Derek Jones from The Shape of Code
Programming Languages: History and Fundamentals by Jean E. Sammet is often cited in discussions of language history, but very rarely read (I appreciate that many oft cited books have not been read by those citing them, but age further reduces the likelihood that anybody has read this book; it was published in 1969). I read this book as an undergraduate, but did not think much of it. For around five years it has been on my list of books to buy, should a second-hand copy become available below £10 (I buy anything vaguely interesting below this price, with most ending up left on trains or the book table of coffee shops).
Thanks to Adam Gashlin the Internet Archive now contains a downloadable copy.
The list of 120 languages covered contains a handful of the 28 languages covered in an article from 1957. Sammet says that of the 120, 20 are already dead or on obsolete computers (i.e., it is unlikely that another compiler will be written), and that about 15 are widely used/implemented).
Today, the book is no longer a discussion of the recent past, but a window in to the Cambrian explosion of programming languages that happened in the 1960s (almost everything since then has been a variation on a theme); languages from the 1950s are also included.
How does the material appear to me from a 2022 vantage-point?
The organization of the book reminded me that programming languages were once categorized by application domain, i.e., scientific/engineering users, business users, and string & list processing (i.e., academic users). This division reflected the market segmentation for computer hardware (back then, personal computers were still in the realm of science fiction). Modern programming language books (e.g., Scott’s “Programming Language Pragmatics”) often organize material based on implementation details, e.g., lexical analysis, and scoping rules.
The overview of programming languages given in the first three chapters covers nearly all the basic issues that beginners are taught today, but the emphasis is different (plus typographical differences, such as keyword spelt ‘key word’).
Two major language constructs are missing: Dynamic storage allocation is not discussed: Wirth’s book Algorithms + Data Structures = Programs is seven years in the future, and Kernighan and Ritchie’s The C Programming Language nine years; Simula gets a paragraph, but no mention of the object-oriented concepts it introduced.
What is a programming language, and what are the distinguishing features that make some of them high-level programming languages?
These questions may sound pointless or obvious today, but people used to spend lots of time arguing over what was, or was not, a high-level language.
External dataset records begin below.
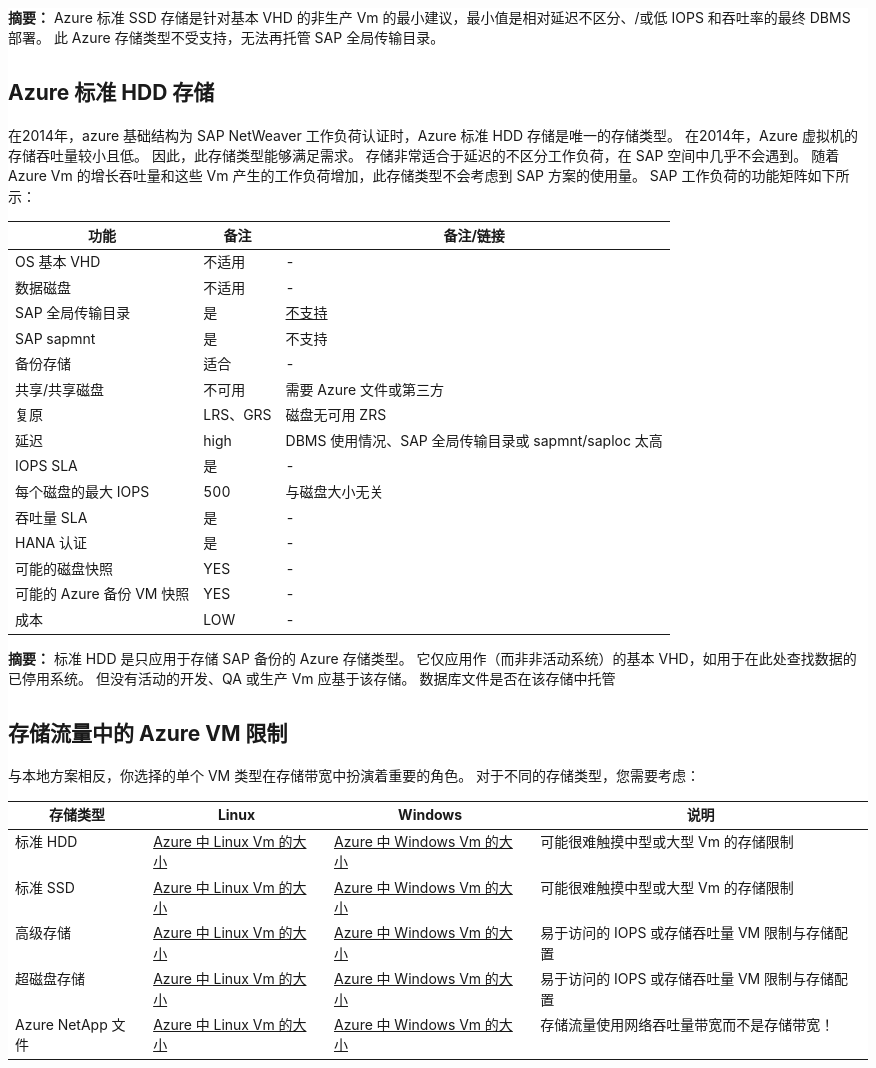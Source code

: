 

**摘要：** Azure 标准 SSD 存储是针对基本 VHD 的非生产 Vm 的最小建议，最小值是相对延迟不区分、/或低 IOPS 和吞吐率的最终 DBMS 部署。 此 Azure 存储类型不受支持，无法再托管 SAP 全局传输目录。 



## <a name="azure-standard-hdd-storage"></a>Azure 标准 HDD 存储
在2014年，azure 基础结构为 SAP NetWeaver 工作负荷认证时，Azure 标准 HDD 存储是唯一的存储类型。 在2014年，Azure 虚拟机的存储吞吐量较小且低。 因此，此存储类型能够满足需求。 存储非常适合于延迟的不区分工作负荷，在 SAP 空间中几乎不会遇到。 随着 Azure Vm 的增长吞吐量和这些 Vm 产生的工作负荷增加，此存储类型不会考虑到 SAP 方案的使用量。 SAP 工作负荷的功能矩阵如下所示：

| 功能| 备注| 备注/链接 | 
| --- | --- | --- | 
| OS 基本 VHD | 不适用 | - |
| 数据磁盘 | 不适用 | - |
| SAP 全局传输目录 | 是 | [不支持](https://launchpad.support.sap.com/#/notes/2015553) |
| SAP sapmnt | 是 | 不支持 |
| 备份存储 | 适合 | - |
| 共享/共享磁盘 | 不可用 | 需要 Azure 文件或第三方 |
| 复原 | LRS、GRS | 磁盘无可用 ZRS |
| 延迟 | high | DBMS 使用情况、SAP 全局传输目录或 sapmnt/saploc 太高 |
| IOPS SLA | 是 | - |
| 每个磁盘的最大 IOPS | 500 | 与磁盘大小无关 |
| 吞吐量 SLA | 是 | - |
| HANA 认证 | 是 | - |
| 可能的磁盘快照 | YES | - |
| 可能的 Azure 备份 VM 快照 | YES | - |
| 成本 | LOW | - |



**摘要：** 标准 HDD 是只应用于存储 SAP 备份的 Azure 存储类型。 它仅应用作（而非非活动系统）的基本 VHD，如用于在此处查找数据的已停用系统。 但没有活动的开发、QA 或生产 Vm 应基于该存储。 数据库文件是否在该存储中托管


## <a name="azure-vm-limits-in-storage-traffic"></a>存储流量中的 Azure VM 限制
与本地方案相反，你选择的单个 VM 类型在存储带宽中扮演着重要的角色。 对于不同的存储类型，您需要考虑：

| 存储类型| Linux | Windows | 说明 |
| --- | --- | --- | --- |
| 标准 HDD | [Azure 中 Linux Vm 的大小](../../sizes.md) | [Azure 中 Windows Vm 的大小](../../sizes.md) | 可能很难触摸中型或大型 Vm 的存储限制 |
| 标准 SSD | [Azure 中 Linux Vm 的大小](../../sizes.md) | [Azure 中 Windows Vm 的大小](../../sizes.md) | 可能很难触摸中型或大型 Vm 的存储限制 |
| 高级存储 | [Azure 中 Linux Vm 的大小](../../sizes.md) | [Azure 中 Windows Vm 的大小](../../sizes.md) | 易于访问的 IOPS 或存储吞吐量 VM 限制与存储配置 |
| 超磁盘存储 | [Azure 中 Linux Vm 的大小](../../sizes.md) | [Azure 中 Windows Vm 的大小](../../sizes.md) | 易于访问的 IOPS 或存储吞吐量 VM 限制与存储配置 |
| Azure NetApp 文件 | [Azure 中 Linux Vm 的大小](../../sizes.md) | [Azure 中 Windows Vm 的大小](../../sizes.md) | 存储流量使用网络吞吐量带宽而不是存储带宽！ |
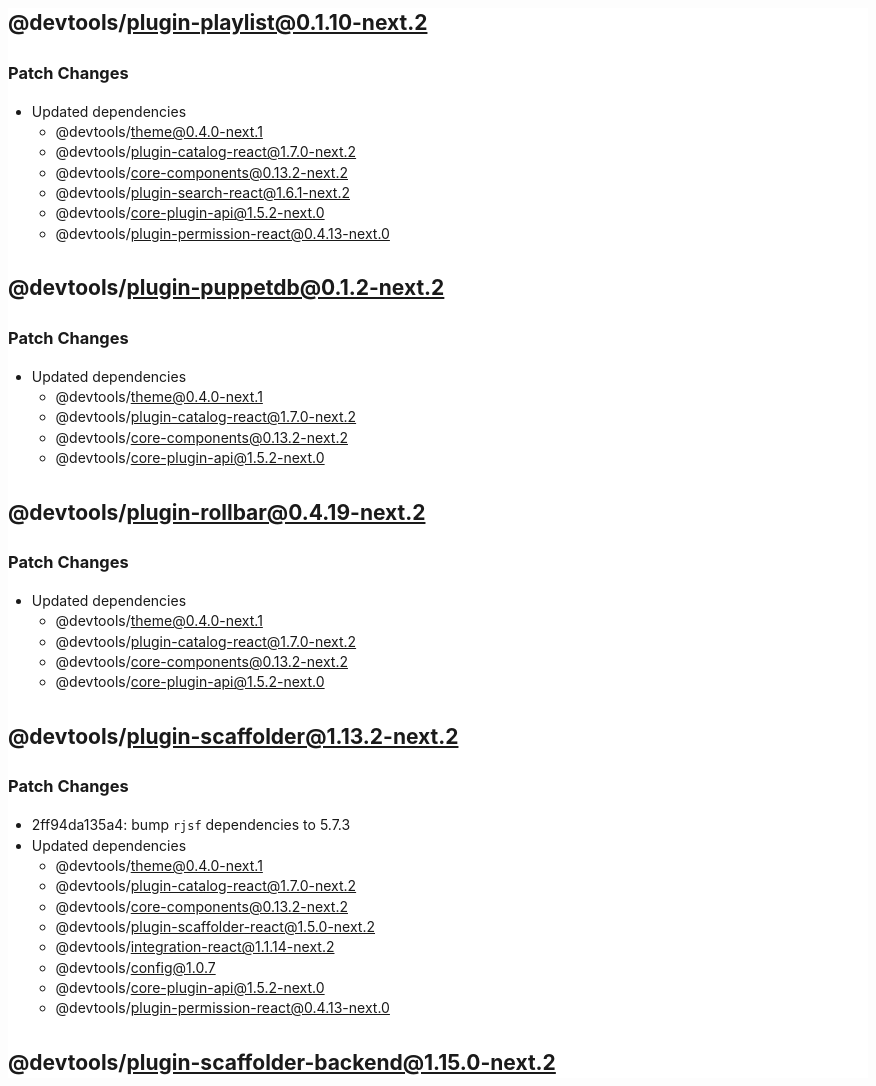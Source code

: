 ## @devtools/plugin-playlist@0.1.10-next.2

### Patch Changes

- Updated dependencies
  - @devtools/theme@0.4.0-next.1
  - @devtools/plugin-catalog-react@1.7.0-next.2
  - @devtools/core-components@0.13.2-next.2
  - @devtools/plugin-search-react@1.6.1-next.2
  - @devtools/core-plugin-api@1.5.2-next.0
  - @devtools/plugin-permission-react@0.4.13-next.0

## @devtools/plugin-puppetdb@0.1.2-next.2

### Patch Changes

- Updated dependencies
  - @devtools/theme@0.4.0-next.1
  - @devtools/plugin-catalog-react@1.7.0-next.2
  - @devtools/core-components@0.13.2-next.2
  - @devtools/core-plugin-api@1.5.2-next.0

## @devtools/plugin-rollbar@0.4.19-next.2

### Patch Changes

- Updated dependencies
  - @devtools/theme@0.4.0-next.1
  - @devtools/plugin-catalog-react@1.7.0-next.2
  - @devtools/core-components@0.13.2-next.2
  - @devtools/core-plugin-api@1.5.2-next.0

## @devtools/plugin-scaffolder@1.13.2-next.2

### Patch Changes

- 2ff94da135a4: bump `rjsf` dependencies to 5.7.3
- Updated dependencies
  - @devtools/theme@0.4.0-next.1
  - @devtools/plugin-catalog-react@1.7.0-next.2
  - @devtools/core-components@0.13.2-next.2
  - @devtools/plugin-scaffolder-react@1.5.0-next.2
  - @devtools/integration-react@1.1.14-next.2
  - @devtools/config@1.0.7
  - @devtools/core-plugin-api@1.5.2-next.0
  - @devtools/plugin-permission-react@0.4.13-next.0

## @devtools/plugin-scaffolder-backend@1.15.0-next.2
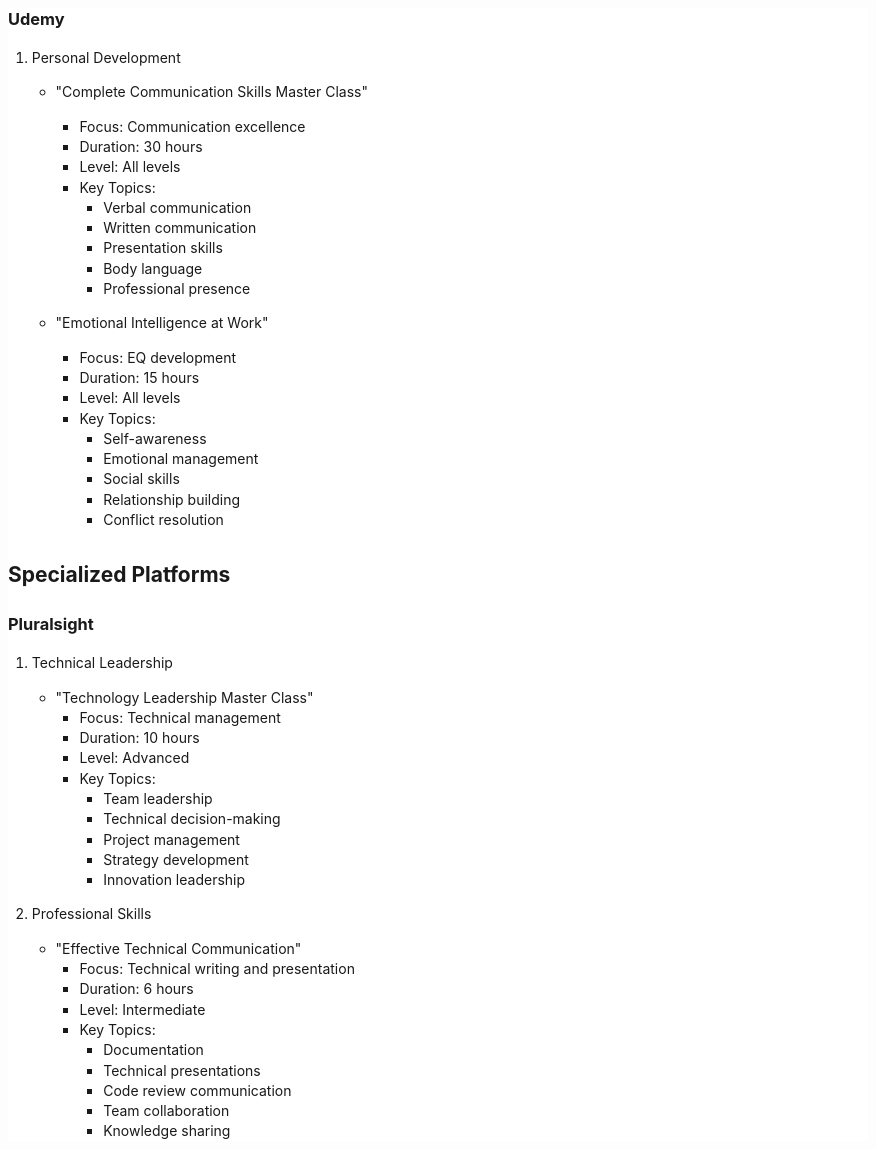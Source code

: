### Udemy
1. Personal Development
   - "Complete Communication Skills Master Class"
     * Focus: Communication excellence
     * Duration: 30 hours
     * Level: All levels
     * Key Topics:
       - Verbal communication
       - Written communication
       - Presentation skills
       - Body language
       - Professional presence

   - "Emotional Intelligence at Work"
     * Focus: EQ development
     * Duration: 15 hours
     * Level: All levels
     * Key Topics:
       - Self-awareness
       - Emotional management
       - Social skills
       - Relationship building
       - Conflict resolution

## Specialized Platforms

### Pluralsight
1. Technical Leadership
   - "Technology Leadership Master Class"
     * Focus: Technical management
     * Duration: 10 hours
     * Level: Advanced
     * Key Topics:
       - Team leadership
       - Technical decision-making
       - Project management
       - Strategy development
       - Innovation leadership

2. Professional Skills
   - "Effective Technical Communication"
     * Focus: Technical writing and presentation
     * Duration: 6 hours
     * Level: Intermediate
     * Key Topics:
       - Documentation
       - Technical presentations
       - Code review communication
       - Team collaboration
       - Knowledge sharing
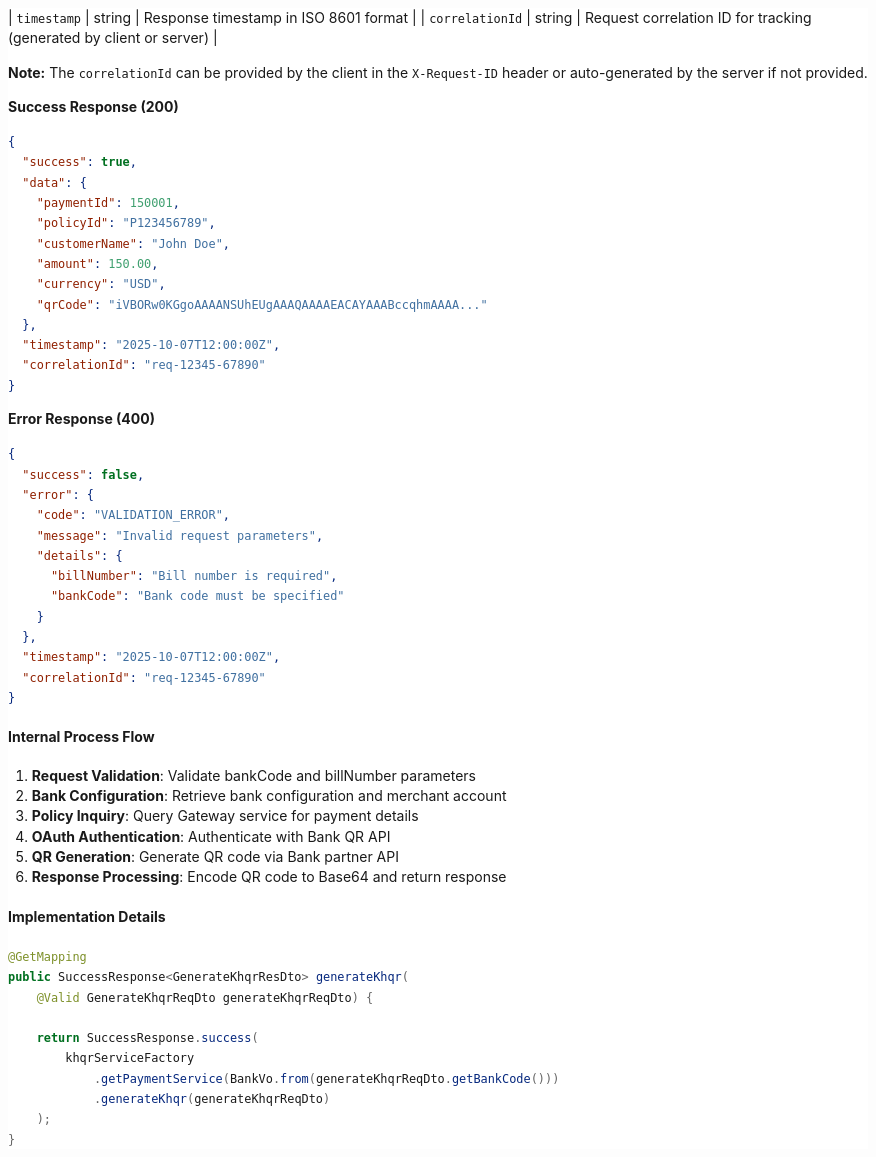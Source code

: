 | `timestamp` | string | Response timestamp in ISO 8601 format |
| `correlationId` | string | Request correlation ID for tracking (generated by client or server) |

**Note:** The `correlationId` can be provided by the client in the `X-Request-ID` header or auto-generated by the server if not provided.

**Success Response (200)**
```json
{
  "success": true,
  "data": {
    "paymentId": 150001,
    "policyId": "P123456789",
    "customerName": "John Doe",
    "amount": 150.00,
    "currency": "USD",
    "qrCode": "iVBORw0KGgoAAAANSUhEUgAAAQAAAAEACAYAAABccqhmAAAA..."
  },
  "timestamp": "2025-10-07T12:00:00Z",
  "correlationId": "req-12345-67890"
}
```

**Error Response (400)**
```json
{
  "success": false,
  "error": {
    "code": "VALIDATION_ERROR",
    "message": "Invalid request parameters",
    "details": {
      "billNumber": "Bill number is required",
      "bankCode": "Bank code must be specified"
    }
  },
  "timestamp": "2025-10-07T12:00:00Z",
  "correlationId": "req-12345-67890"
}
```

#### Internal Process Flow

1. **Request Validation**: Validate bankCode and billNumber parameters
2. **Bank Configuration**: Retrieve bank configuration and merchant account
3. **Policy Inquiry**: Query Gateway service for payment details
4. **OAuth Authentication**: Authenticate with Bank QR API
5. **QR Generation**: Generate QR code via Bank partner API
6. **Response Processing**: Encode QR code to Base64 and return response

#### Implementation Details

```java
@GetMapping
public SuccessResponse<GenerateKhqrResDto> generateKhqr(
    @Valid GenerateKhqrReqDto generateKhqrReqDto) {
    
    return SuccessResponse.success(
        khqrServiceFactory
            .getPaymentService(BankVo.from(generateKhqrReqDto.getBankCode()))
            .generateKhqr(generateKhqrReqDto)
    );
}
```
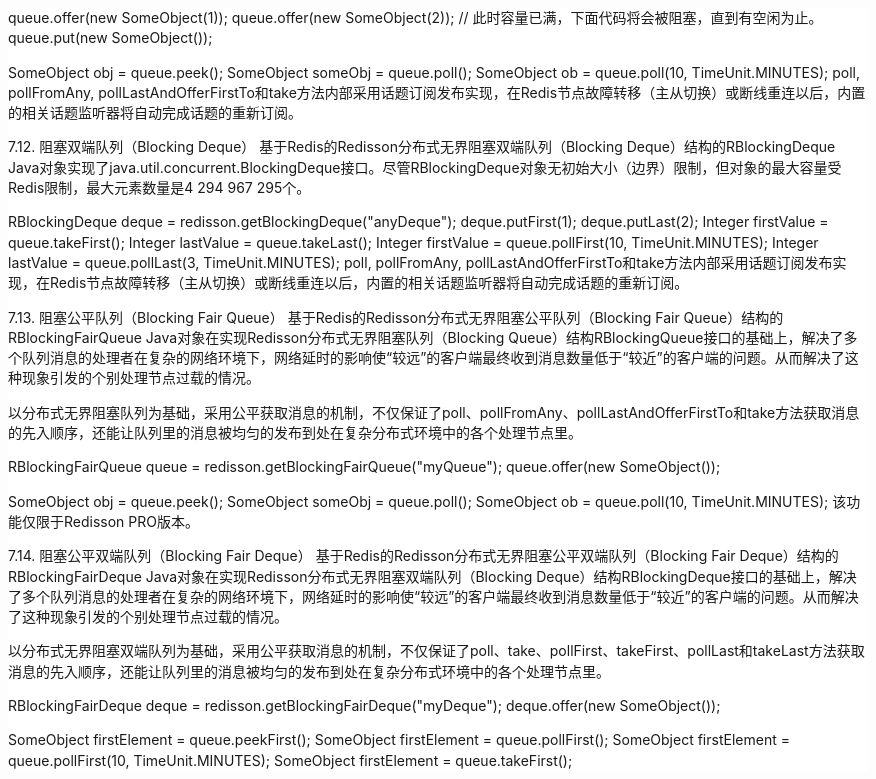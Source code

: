 queue.offer(new SomeObject(1));
queue.offer(new SomeObject(2));
// 此时容量已满，下面代码将会被阻塞，直到有空闲为止。
queue.put(new SomeObject());

SomeObject obj = queue.peek();
SomeObject someObj = queue.poll();
SomeObject ob = queue.poll(10, TimeUnit.MINUTES);
poll, pollFromAny, pollLastAndOfferFirstTo和take方法内部采用话题订阅发布实现，在Redis节点故障转移（主从切换）或断线重连以后，内置的相关话题监听器将自动完成话题的重新订阅。

7.12. 阻塞双端队列（Blocking Deque）
基于Redis的Redisson分布式无界阻塞双端队列（Blocking Deque）结构的RBlockingDeque Java对象实现了java.util.concurrent.BlockingDeque接口。尽管RBlockingDeque对象无初始大小（边界）限制，但对象的最大容量受Redis限制，最大元素数量是4 294 967 295个。

RBlockingDeque<Integer> deque = redisson.getBlockingDeque("anyDeque");
deque.putFirst(1);
deque.putLast(2);
Integer firstValue = queue.takeFirst();
Integer lastValue = queue.takeLast();
Integer firstValue = queue.pollFirst(10, TimeUnit.MINUTES);
Integer lastValue = queue.pollLast(3, TimeUnit.MINUTES);
poll, pollFromAny, pollLastAndOfferFirstTo和take方法内部采用话题订阅发布实现，在Redis节点故障转移（主从切换）或断线重连以后，内置的相关话题监听器将自动完成话题的重新订阅。

7.13. 阻塞公平队列（Blocking Fair Queue）
基于Redis的Redisson分布式无界阻塞公平队列（Blocking Fair Queue）结构的RBlockingFairQueue Java对象在实现Redisson分布式无界阻塞队列（Blocking Queue）结构RBlockingQueue接口的基础上，解决了多个队列消息的处理者在复杂的网络环境下，网络延时的影响使“较远”的客户端最终收到消息数量低于“较近”的客户端的问题。从而解决了这种现象引发的个别处理节点过载的情况。

以分布式无界阻塞队列为基础，采用公平获取消息的机制，不仅保证了poll、pollFromAny、pollLastAndOfferFirstTo和take方法获取消息的先入顺序，还能让队列里的消息被均匀的发布到处在复杂分布式环境中的各个处理节点里。

RBlockingFairQueue queue = redisson.getBlockingFairQueue("myQueue");
queue.offer(new SomeObject());

SomeObject obj = queue.peek();
SomeObject someObj = queue.poll();
SomeObject ob = queue.poll(10, TimeUnit.MINUTES);
该功能仅限于Redisson PRO版本。

7.14. 阻塞公平双端队列（Blocking Fair Deque）
基于Redis的Redisson分布式无界阻塞公平双端队列（Blocking Fair Deque）结构的RBlockingFairDeque Java对象在实现Redisson分布式无界阻塞双端队列（Blocking Deque）结构RBlockingDeque接口的基础上，解决了多个队列消息的处理者在复杂的网络环境下，网络延时的影响使“较远”的客户端最终收到消息数量低于“较近”的客户端的问题。从而解决了这种现象引发的个别处理节点过载的情况。

以分布式无界阻塞双端队列为基础，采用公平获取消息的机制，不仅保证了poll、take、pollFirst、takeFirst、pollLast和takeLast方法获取消息的先入顺序，还能让队列里的消息被均匀的发布到处在复杂分布式环境中的各个处理节点里。

RBlockingFairDeque deque = redisson.getBlockingFairDeque("myDeque");
deque.offer(new SomeObject());

SomeObject firstElement = queue.peekFirst();
SomeObject firstElement = queue.pollFirst();
SomeObject firstElement = queue.pollFirst(10, TimeUnit.MINUTES);
SomeObject firstElement = queue.takeFirst();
Sammet says: “… the first characteristic of a programming language is that the user can write a program without knowing much—if anything—about the physical characteristics of the machine on which the program is to be run.”, and goes on to infer: “… a major characteristic of a programming language is that there must be a reasonable potential of having a source program written in that language run on two computers with different machine codes without rewriting the source program. … In most programming languages, some—but often very little—rewriting of the source program is necessary.”
The reason that some rewriting of the source was likely to be needed is that there were often a lot of small variations between compilers for the same language. Compilers tended to be bespoke, i.e., the Fortran compiler for the X cpu running OS Y was written specifically for that combination. Retargetting an existing compiler to a new cpu or OS was much talked about, but it was more fun to write a new compiler (and anyway, support for new features was needed, and it was simpler to start from scratch; page 149 lists differences in Fortran compilers across IBM machines). It didn’t help that there was also a lot of variation in fundamental quantities such as word length, e.g., 16, 18, 20, 24, 32, 36, 40, 48, 60 bit words; see page 18 of Dictionary of Computer Languages.
Sammet makes the distinction: “One of the prime differences between assembly and higher level languages is that to date the latter do not have the capability of modifying themselves at execution time.”
Sammet then goes on to list the advantages and disadvantages of what she calls higher level languages. Most of the claimed advantages will be familiar to readers: “Ease of Learning”, “Ease of Coding and Understanding”, “Ease of Debugging”, and “Ease of Maintaining and Documenting”. The disadvantages included: “Time Required for Compiling” (the issue here is converting assembler source to object code is much faster than compiling a high-level language), “Inefficient Object Code” (the translation process was often a one-to-one mapping of what was written, e.g., little reuse of register contents), “Difficulties in Debugging Without Learning Machine Language” (symbolic debuggers are still in the future).
Sammet’s observation: “In spite of the fact that higher level languages have been with us for over 10 years, there has been relatively little quantitative or qualitative analysis of their advantages and disadvantages.” is still true 50 years later.
If you enjoy learning about lots of different languages, you will like this book. The discussion of specific languages contains copious examples, which for me brought things to life.
Sites such as the Internet Archive and Bitsavers make the book’s references accessible (there are a few I had not seen before), and offer readers a path to pre-Cambrian times.
Saul Rosen’s 1967 book “Programming Systems and Languages” is sometimes cited in discussions of programming language history. This book is a collection of papers that discuss a variety of languages and the operating systems that support them. Fewer languages are covered, but in more depth, along with lots of implementation details. Again, lots of interesting references.